Group: Tech News ... Interesting technology [web-public]
Volker:
18-May-2006
I understood that the should be a coordination language coordinating 
stuff written in general purpose language. instead of putting coordination 
features in those languages.
Volker:
18-May-2006
Hmm, did i miss a link?
Anton:
19-May-2006
Yes, it seems the benefit of deterministic parallel computation is 
not understood.

If I have 10,000 computations, I might like to send half of them 
to task 1, and the other half to task 2, so they can be processed 
simultaneously by different cpu cores in a multi-core cpu.

Some of those computations may rely on the results of computations 
being performed by the other task, so that means some coordination 
between the tasks is needed occasionally.
Pekr:
19-May-2006
hehe, it was you Jaime, who posted link to also following article 
- Why events are a bad idea - http://www.usenix.org/events/hotos03/tech/vonbehren.html
Pekr:
19-May-2006
so now - are threads a problem, or events a problem?

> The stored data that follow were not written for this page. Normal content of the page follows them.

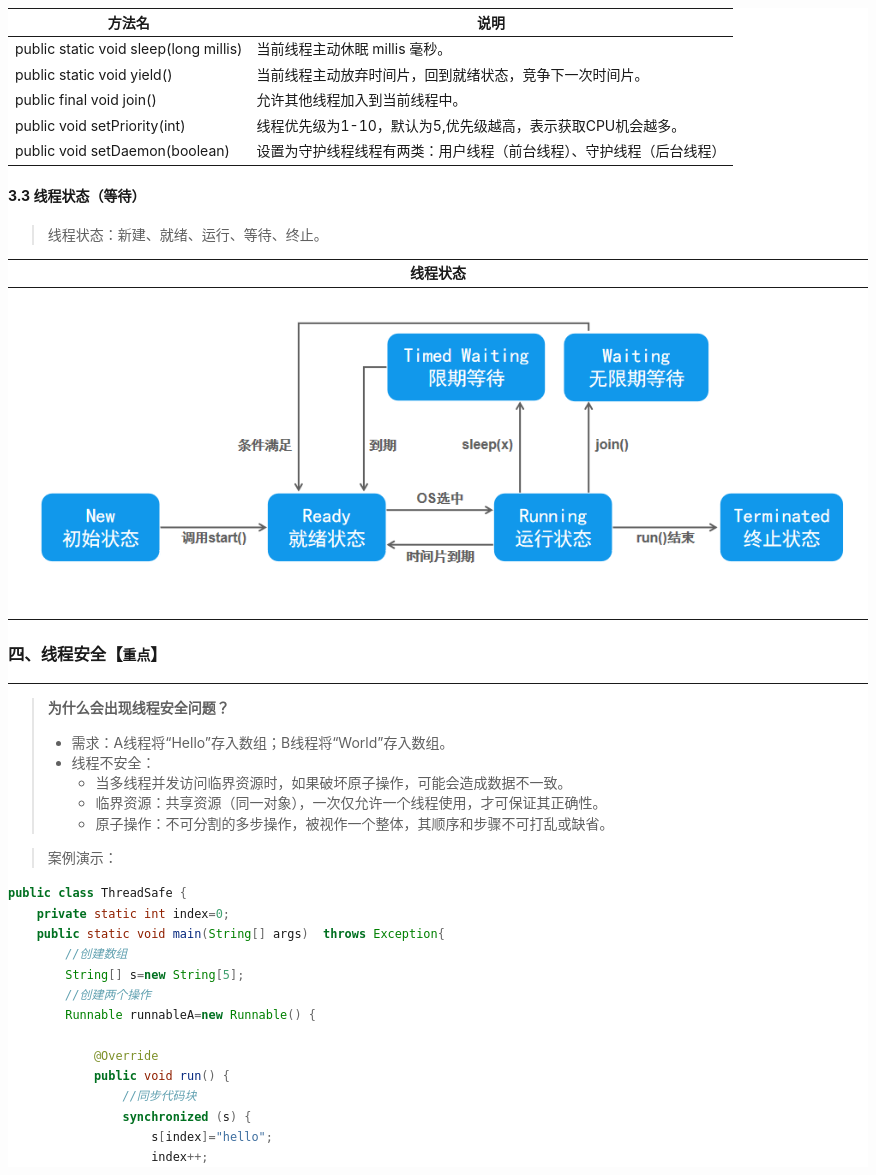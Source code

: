 | 方法名                                | 说明                                                         |
| ------------------------------------- | ------------------------------------------------------------ |
| public static void sleep(long millis) | 当前线程主动休眠 millis 毫秒。                               |
| public static void yield()            | 当前线程主动放弃时间片，回到就绪状态，竞争下一次时间片。     |
| public final void join()              | 允许其他线程加入到当前线程中。                               |
| public void setPriority(int)          | 线程优先级为1-10，默认为5,优先级越高，表示获取CPU机会越多。  |
| public void setDaemon(boolean)        | 设置为守护线程线程有两类：用户线程（前台线程）、守护线程（后台线程） |


#### 3.3 线程状态（等待）

> 线程状态：新建、就绪、运行、等待、终止。

|       线程状态        |
| :-------------------: |
| ![](Pictures\004.png) |

### 四、线程安全【`重点`】

---

> **为什么会出现线程安全问题？**
>
> + 需求：A线程将“Hello”存入数组；B线程将“World”存入数组。
> + 线程不安全：
>   + 当多线程并发访问临界资源时，如果破坏原子操作，可能会造成数据不一致。
>   + 临界资源：共享资源（同一对象），一次仅允许一个线程使用，才可保证其正确性。
>   + 原子操作：不可分割的多步操作，被视作一个整体，其顺序和步骤不可打乱或缺省。

> 案例演示：

```java
public class ThreadSafe {
	private static int index=0;
	public static void main(String[] args)  throws Exception{
		//创建数组
		String[] s=new String[5];
		//创建两个操作
		Runnable runnableA=new Runnable() {
			
			@Override
			public void run() {
				//同步代码块
				synchronized (s) {
					s[index]="hello";
					index++;
```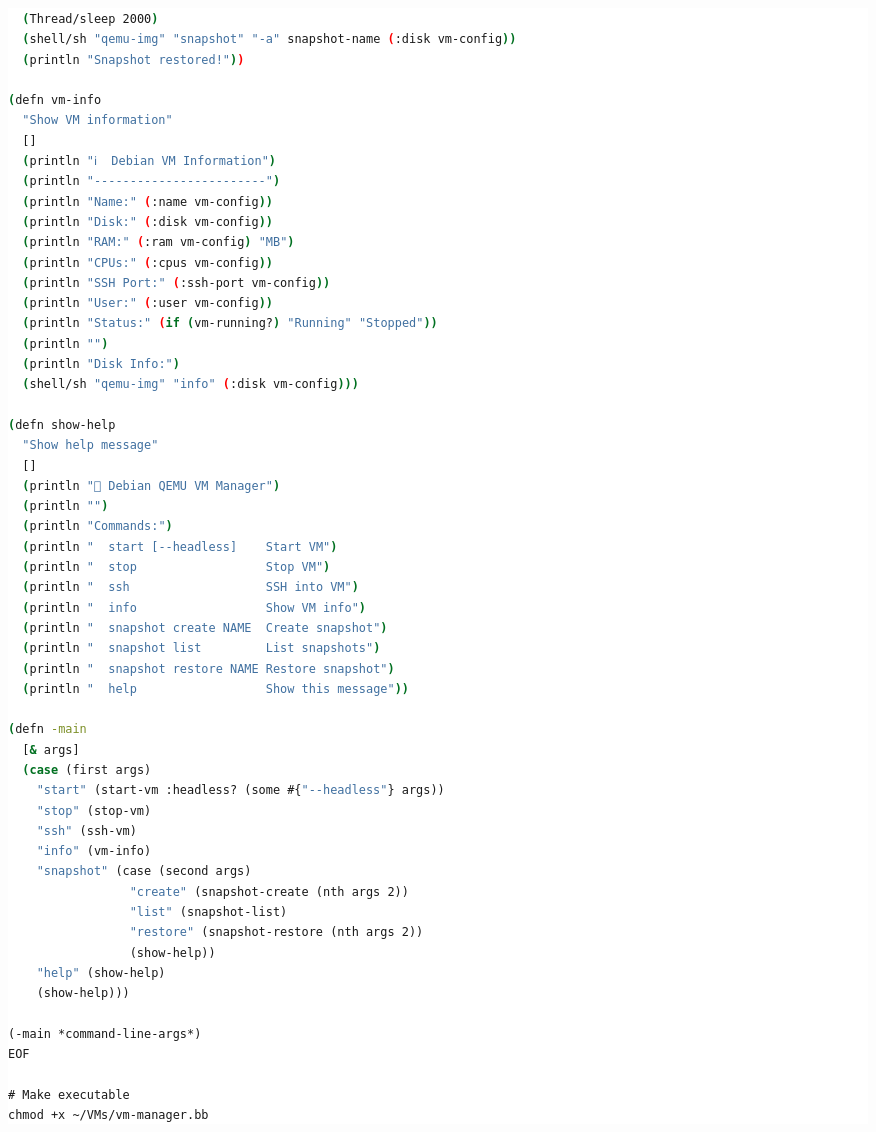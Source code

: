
 ```bash
  (Thread/sleep 2000)
  (shell/sh "qemu-img" "snapshot" "-a" snapshot-name (:disk vm-config))
  (println "Snapshot restored!"))

(defn vm-info
  "Show VM information"
  []
  (println "ℹ️  Debian VM Information")
  (println "------------------------")
  (println "Name:" (:name vm-config))
  (println "Disk:" (:disk vm-config))
  (println "RAM:" (:ram vm-config) "MB")
  (println "CPUs:" (:cpus vm-config))
  (println "SSH Port:" (:ssh-port vm-config))
  (println "User:" (:user vm-config))
  (println "Status:" (if (vm-running?) "Running" "Stopped"))
  (println "")
  (println "Disk Info:")
  (shell/sh "qemu-img" "info" (:disk vm-config)))

(defn show-help
  "Show help message"
  []
  (println "🌾 Debian QEMU VM Manager")
  (println "")
  (println "Commands:")
  (println "  start [--headless]    Start VM")
  (println "  stop                  Stop VM")
  (println "  ssh                   SSH into VM")
  (println "  info                  Show VM info")
  (println "  snapshot create NAME  Create snapshot")
  (println "  snapshot list         List snapshots")
  (println "  snapshot restore NAME Restore snapshot")
  (println "  help                  Show this message"))

(defn -main
  [& args]
  (case (first args)
    "start" (start-vm :headless? (some #{"--headless"} args))
    "stop" (stop-vm)
    "ssh" (ssh-vm)
    "info" (vm-info)
    "snapshot" (case (second args)
                 "create" (snapshot-create (nth args 2))
                 "list" (snapshot-list)
                 "restore" (snapshot-restore (nth args 2))
                 (show-help))
    "help" (show-help)
    (show-help)))

(-main *command-line-args*)
EOF

# Make executable
chmod +x ~/VMs/vm-manager.bb
```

Where is the 
truth ...?
Volker:
19-May-2006
Basically, he argues are lot that threads and shared memory can not 
work,

suggest alternatives Erlang has, mentions Erlang in one sentence, 
and says a real solution must work with mainstream-languages. The 
last point is a good one. But not in our case, because rebol is as 
non-mainstream as Erlang. So we need no hybrids, and lots of this 
arguments are moot.

This diagrams look to me a lot like some things connected by message-streams.

But i do not know how this MapReduce-library etc. works, maybe i 
miss something cool.
Sunanda:
20-May-2006
Yet another attempt to be able to pull information out of the morass 
that is the WWW: SPARQL
An SQl-like language for turning RDF data into subsetted XML:

http://www.xml.com/pub/a/2005/11/16/introducing-sparql-querying-semantic-web-tutorial.html

If it catches on like RSS has, that'll be another publishing channel 
many websites will need to add.
Anton:
23-May-2006
So they've done it - a Skype-enabled wireless phone:

http://us.accessories.skype.com/direct/skypeusa/itemdetl.jsp?prod=3059
Graham:
23-May-2006
I think the important thing is that it is PC-less.  Or, it 's a portable 
PC inside the phone!
Terry:
23-May-2006
I want to cram a small skype os into this.. 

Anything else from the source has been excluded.